◆ PROBLEM TO SOLVE:
Go through the data and copy each line where the word "vdash" shows up.

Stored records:
--- START ---

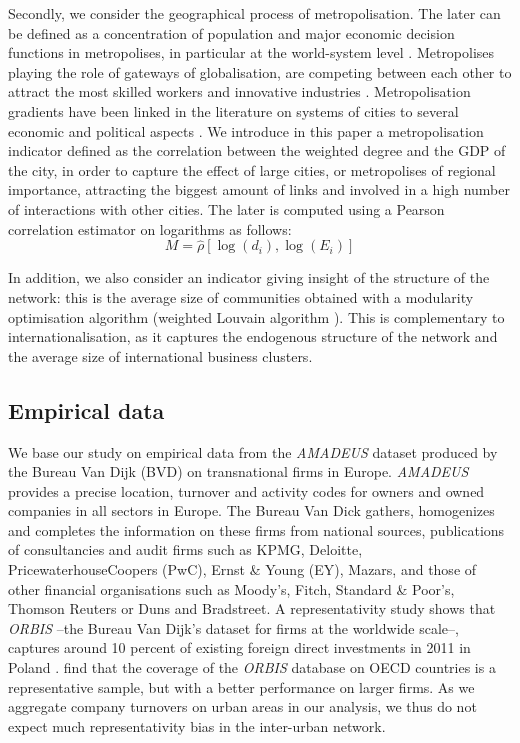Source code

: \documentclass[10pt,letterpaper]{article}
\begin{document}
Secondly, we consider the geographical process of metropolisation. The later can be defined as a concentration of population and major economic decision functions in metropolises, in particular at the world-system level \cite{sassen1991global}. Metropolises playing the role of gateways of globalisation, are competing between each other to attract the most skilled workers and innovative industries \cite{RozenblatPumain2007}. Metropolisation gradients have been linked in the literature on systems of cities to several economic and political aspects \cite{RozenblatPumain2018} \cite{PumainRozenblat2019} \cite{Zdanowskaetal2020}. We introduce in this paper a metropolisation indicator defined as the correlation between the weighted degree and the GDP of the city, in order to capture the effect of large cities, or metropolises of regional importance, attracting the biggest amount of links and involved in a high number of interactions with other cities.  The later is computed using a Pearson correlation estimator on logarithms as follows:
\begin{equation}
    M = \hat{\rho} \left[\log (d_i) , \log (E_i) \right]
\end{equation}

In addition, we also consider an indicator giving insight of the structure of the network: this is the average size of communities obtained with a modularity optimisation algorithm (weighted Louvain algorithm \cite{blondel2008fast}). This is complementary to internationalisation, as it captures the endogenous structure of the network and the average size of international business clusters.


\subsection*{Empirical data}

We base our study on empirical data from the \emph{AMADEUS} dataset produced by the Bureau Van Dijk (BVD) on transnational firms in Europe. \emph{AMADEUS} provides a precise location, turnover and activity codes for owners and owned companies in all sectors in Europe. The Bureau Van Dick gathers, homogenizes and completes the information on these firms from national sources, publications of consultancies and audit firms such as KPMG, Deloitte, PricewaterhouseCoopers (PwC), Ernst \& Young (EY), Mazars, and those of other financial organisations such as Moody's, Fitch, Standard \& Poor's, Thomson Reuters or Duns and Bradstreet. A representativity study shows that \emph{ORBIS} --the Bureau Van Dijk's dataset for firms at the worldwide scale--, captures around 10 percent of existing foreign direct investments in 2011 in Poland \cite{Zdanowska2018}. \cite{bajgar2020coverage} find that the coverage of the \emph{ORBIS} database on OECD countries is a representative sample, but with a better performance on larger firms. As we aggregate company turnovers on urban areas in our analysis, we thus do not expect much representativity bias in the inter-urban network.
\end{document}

--- END ---
--- START ---

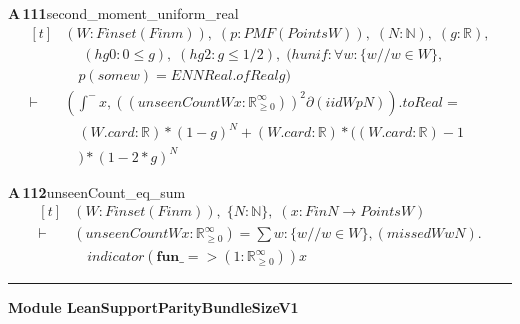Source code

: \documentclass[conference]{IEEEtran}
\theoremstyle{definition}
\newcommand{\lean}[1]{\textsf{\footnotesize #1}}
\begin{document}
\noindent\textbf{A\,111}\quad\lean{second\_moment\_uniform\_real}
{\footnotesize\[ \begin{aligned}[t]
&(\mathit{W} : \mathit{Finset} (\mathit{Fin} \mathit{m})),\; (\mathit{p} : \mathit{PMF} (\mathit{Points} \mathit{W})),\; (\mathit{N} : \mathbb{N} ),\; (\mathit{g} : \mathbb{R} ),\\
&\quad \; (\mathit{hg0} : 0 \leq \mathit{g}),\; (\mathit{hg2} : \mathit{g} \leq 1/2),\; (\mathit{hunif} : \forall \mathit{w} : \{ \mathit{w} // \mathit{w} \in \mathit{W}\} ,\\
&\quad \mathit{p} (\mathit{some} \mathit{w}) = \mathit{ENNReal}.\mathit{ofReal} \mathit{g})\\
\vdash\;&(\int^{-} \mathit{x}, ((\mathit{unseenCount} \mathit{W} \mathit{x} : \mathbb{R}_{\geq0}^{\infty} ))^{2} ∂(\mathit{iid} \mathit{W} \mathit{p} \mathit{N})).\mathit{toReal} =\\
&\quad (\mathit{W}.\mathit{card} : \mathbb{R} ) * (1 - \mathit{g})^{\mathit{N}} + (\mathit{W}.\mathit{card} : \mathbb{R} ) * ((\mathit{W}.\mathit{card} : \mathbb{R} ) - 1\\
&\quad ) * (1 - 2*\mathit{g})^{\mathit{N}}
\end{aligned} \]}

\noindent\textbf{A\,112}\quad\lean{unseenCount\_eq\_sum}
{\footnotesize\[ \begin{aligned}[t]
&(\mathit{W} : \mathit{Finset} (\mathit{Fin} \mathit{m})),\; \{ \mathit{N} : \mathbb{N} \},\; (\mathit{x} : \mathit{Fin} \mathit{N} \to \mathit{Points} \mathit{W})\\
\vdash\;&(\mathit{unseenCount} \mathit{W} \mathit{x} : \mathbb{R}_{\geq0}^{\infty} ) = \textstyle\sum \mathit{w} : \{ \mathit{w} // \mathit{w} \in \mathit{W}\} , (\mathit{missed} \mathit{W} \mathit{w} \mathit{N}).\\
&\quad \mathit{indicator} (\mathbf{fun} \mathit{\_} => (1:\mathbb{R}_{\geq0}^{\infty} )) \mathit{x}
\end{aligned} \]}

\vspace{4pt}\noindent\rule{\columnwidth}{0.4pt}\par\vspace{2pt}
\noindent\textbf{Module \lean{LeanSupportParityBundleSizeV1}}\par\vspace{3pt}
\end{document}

--- END ---

◆ WRITTEN ANSWER:
\vdash\;&(\int^{-} \mathit{x}, ((\mathit{unseenCount} \mathit{W} \mathit{x} : \mathbb{R}_{\geq0}^{\infty} ))^{2} ∂(\mathit{iid} \mathit{W} \mathit{p} \mathit{N})).\mathit{toReal} =\\
\vdash\;&(\mathit{unseenCount} \mathit{W} \mathit{x} : \mathbb{R}_{\geq0}^{\infty} ) = \textstyle\sum \mathit{w} : \{ \mathit{w} // \mathit{w} \in \mathit{W}\} , (\mathit{missed} \mathit{W} \mathit{w} \mathit{N}).\\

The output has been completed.